William Tucker, sculptor and modern art scholar, was born in Cairo in 1935 but returned to England with his family in 1937. William Tucker studied history at Oxford University between 1955 and 1958, and throughout this period attended life classes at the Ruskin School of Drawing, where his fellow students included R B Kitaj. He went on to study sculpture at the Central and St. Martin’s Schools of Art in London from 1958 to 1960, sharing a studio with fellow student Isaac Witkin, before taking up teaching posts at Goldsmith’s College and St.

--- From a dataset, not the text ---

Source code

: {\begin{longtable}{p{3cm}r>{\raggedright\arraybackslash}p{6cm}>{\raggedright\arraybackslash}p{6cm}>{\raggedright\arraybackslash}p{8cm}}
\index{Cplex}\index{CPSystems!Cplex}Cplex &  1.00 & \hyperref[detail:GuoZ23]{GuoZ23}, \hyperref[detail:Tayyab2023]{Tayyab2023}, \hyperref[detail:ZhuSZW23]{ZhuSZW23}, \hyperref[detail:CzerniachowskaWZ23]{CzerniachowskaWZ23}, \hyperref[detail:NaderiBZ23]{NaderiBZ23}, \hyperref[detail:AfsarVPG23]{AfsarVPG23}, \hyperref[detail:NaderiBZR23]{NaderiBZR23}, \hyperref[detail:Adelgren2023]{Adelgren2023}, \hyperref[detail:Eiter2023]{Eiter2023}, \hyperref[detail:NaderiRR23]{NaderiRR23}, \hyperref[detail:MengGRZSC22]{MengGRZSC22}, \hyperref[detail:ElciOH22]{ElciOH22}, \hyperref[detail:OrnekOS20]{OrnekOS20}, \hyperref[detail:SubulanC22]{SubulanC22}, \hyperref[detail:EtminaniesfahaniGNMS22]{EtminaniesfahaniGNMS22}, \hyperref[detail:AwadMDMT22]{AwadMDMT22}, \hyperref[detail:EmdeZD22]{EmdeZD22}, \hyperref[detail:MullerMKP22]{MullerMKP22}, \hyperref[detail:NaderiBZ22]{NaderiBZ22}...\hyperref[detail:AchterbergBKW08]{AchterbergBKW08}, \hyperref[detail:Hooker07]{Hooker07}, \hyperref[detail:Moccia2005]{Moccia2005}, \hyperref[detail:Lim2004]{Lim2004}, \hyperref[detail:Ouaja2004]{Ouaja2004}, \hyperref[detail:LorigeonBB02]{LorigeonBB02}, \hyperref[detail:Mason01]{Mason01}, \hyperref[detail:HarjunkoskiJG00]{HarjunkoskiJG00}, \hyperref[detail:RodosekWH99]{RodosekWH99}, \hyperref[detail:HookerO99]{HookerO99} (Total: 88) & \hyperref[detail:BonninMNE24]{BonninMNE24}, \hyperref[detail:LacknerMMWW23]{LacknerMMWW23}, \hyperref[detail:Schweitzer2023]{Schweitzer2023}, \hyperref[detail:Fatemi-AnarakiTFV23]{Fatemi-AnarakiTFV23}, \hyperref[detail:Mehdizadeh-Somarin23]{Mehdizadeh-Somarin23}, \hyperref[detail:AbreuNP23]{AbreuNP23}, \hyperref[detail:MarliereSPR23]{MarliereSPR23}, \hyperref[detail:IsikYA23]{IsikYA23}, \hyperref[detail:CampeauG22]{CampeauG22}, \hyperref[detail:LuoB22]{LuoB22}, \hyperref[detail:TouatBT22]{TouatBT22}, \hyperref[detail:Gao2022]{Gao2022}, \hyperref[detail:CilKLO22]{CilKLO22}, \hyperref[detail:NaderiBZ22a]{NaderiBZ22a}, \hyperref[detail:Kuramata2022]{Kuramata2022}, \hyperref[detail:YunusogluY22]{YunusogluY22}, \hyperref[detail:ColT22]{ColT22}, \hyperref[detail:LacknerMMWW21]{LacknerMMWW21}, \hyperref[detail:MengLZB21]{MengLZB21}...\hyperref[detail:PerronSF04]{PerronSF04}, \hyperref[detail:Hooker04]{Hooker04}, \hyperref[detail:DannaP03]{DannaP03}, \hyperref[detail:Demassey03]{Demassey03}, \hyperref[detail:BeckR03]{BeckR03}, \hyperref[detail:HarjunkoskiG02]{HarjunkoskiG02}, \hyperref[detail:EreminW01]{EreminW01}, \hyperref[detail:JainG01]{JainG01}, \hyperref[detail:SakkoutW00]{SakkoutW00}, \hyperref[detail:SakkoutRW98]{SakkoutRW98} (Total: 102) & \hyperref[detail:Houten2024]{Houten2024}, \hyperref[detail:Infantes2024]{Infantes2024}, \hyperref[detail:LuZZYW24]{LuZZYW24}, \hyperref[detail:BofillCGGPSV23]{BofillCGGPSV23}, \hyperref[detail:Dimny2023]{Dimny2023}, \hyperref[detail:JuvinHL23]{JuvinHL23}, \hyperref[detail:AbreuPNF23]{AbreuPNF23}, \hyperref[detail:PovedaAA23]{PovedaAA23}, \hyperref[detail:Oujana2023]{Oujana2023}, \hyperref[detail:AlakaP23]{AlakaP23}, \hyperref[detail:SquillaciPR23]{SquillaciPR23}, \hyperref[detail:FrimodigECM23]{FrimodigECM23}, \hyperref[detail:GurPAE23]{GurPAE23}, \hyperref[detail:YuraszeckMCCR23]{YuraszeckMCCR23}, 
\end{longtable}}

Martin’s School of Art in 1961.
Known as a sculptor, Tucker’s early work was highly experimental, making use of industrial materials such as sheet metal and fibreglass to construct abstract sculptures that are often painted in bright colours. Many of the 1960s works, such as Four Part Sculpture I, consist of several identical geometric elements assembled into abstract configurations, with solid colour used to articulate outline and volume. Different compositions are often created from the same basic units, to create series of works.
The prints/collages that we have for sale, were made in the 1960’s using similar ideas that he used for his sculpture.
William Tucker has lived and worked in the USA since 1976, and has exhibited widely in America, Europe and the UK. His work is represented in major public collections around the world, including the Metropolitan Museum of Modern Art, New York and Tate, London.